BOP Punishment of Prisoners for Suicide Attempts Continues Despite Director’s Memo
by Derek Gilna
In July 2012, the Bureau of Prisons (BOP), unnerved by the increasing number of suicides among federal prisoners, circulated a memo to all federal prisoners from the Director, Charles E. Samuels, Jr., urging them to seek help if they felt suicidal. In many institutions, prisoners were kept out of work so that they could view a video from Samuels covering the same subject. Unfortunately, not everyone on the BOP staff apparently read the memo or saw the video.
There continues to be a disconnect between the BOP’s newly-professed sensitivity to prisoners’ mental conditions and the day-to–day operating procedures in the prisons. On one hand, Samuels’ memo says that if prisoners feel sadness, anxiety, fear, loneliness, anger, or shame that makes them suicidal, they should contact any member of the staff: “Anytime you want to speak with a psychologist, let staff know.... Your unit officer, counselor or case manager, work supervisor, teacher, and treatment specialist are available to speak with you....”
This statement flies in the face of the system-wide BOP policy of rationing medical and mental health care to cut costs. In a system where even seriously-ill prisoners with heart conditions, cancer and other life-threatening illnesses often do not receive the prompt medical care necessary to treat their conditions, it is unrealistic to presume that the BOP’s treatment of mental illness will suddenly improve as a result of a memo.

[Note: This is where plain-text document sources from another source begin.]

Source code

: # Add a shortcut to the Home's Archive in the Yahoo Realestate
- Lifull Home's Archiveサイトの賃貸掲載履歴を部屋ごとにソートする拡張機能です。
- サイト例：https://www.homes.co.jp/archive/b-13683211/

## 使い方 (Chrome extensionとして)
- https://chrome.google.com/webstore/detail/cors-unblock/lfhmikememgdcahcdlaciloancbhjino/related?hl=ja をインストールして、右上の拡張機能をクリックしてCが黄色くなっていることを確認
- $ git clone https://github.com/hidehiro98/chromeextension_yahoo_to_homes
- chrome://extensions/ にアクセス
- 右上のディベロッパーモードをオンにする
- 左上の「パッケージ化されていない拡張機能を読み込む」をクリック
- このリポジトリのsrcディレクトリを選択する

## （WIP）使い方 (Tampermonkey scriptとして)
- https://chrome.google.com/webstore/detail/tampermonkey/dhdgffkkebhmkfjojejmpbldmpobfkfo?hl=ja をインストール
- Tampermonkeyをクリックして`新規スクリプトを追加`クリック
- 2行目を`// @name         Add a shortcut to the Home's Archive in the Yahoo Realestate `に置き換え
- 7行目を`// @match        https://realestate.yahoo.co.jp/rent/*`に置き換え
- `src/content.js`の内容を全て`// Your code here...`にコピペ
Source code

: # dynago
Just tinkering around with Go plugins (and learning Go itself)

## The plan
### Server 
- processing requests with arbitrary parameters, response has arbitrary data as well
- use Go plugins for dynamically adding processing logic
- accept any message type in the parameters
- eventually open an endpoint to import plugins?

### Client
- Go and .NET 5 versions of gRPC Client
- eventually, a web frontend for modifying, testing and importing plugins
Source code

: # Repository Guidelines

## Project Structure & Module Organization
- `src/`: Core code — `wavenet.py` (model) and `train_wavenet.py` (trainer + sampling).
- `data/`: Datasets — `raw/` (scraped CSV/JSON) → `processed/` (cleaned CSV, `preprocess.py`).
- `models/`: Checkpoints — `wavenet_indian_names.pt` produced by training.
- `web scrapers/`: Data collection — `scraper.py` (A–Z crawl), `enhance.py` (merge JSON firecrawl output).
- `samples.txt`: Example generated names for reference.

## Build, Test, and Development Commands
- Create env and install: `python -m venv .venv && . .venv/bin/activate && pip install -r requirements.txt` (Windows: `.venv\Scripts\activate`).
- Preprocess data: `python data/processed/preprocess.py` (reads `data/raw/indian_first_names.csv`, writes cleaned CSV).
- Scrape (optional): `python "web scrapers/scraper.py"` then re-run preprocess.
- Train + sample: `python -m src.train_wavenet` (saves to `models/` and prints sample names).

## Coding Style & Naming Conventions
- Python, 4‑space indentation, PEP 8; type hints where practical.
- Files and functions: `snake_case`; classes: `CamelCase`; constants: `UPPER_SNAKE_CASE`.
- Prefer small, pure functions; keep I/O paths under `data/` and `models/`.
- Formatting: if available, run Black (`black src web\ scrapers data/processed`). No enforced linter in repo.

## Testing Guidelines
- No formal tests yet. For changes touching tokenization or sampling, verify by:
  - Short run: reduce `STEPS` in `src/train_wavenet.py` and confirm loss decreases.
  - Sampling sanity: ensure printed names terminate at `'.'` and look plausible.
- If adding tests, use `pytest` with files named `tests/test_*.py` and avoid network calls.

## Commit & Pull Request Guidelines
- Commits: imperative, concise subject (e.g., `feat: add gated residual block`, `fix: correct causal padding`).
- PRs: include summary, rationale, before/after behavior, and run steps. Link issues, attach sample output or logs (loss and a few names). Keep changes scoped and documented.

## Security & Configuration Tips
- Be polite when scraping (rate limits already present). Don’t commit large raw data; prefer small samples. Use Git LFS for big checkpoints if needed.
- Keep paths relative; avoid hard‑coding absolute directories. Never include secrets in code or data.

One of the prisoners who received that memo from Director Samuels was Percy Barron, a mentally-ill prisoner at the ADX-Florence prison. He reached out for help after the death of his mother but was denied treatment. He responded by attempting suicide by ingesting a large dose of over-the-counter medications, and after being treated, was disciplined for the suicide attempt.
BOP records show that in 2011, the BOP actually moved to increase the discipline of prisoners for tattooing and self-mutilation, “to a high severity level prohibited act.” Many mental health professionals feel that tattooing and self-mutilation are signs of extreme mental illness. Of course, when the BOP talks about discipline, they are talking about taking away privileges such as phone calls to friends and family, email, and commissary, and perhaps confining the prisoner to a higher-level institution or administrative segregation. All of these acts would clearly tend to only further isolate an individual already despondent, depressed, and perhaps even suicidal.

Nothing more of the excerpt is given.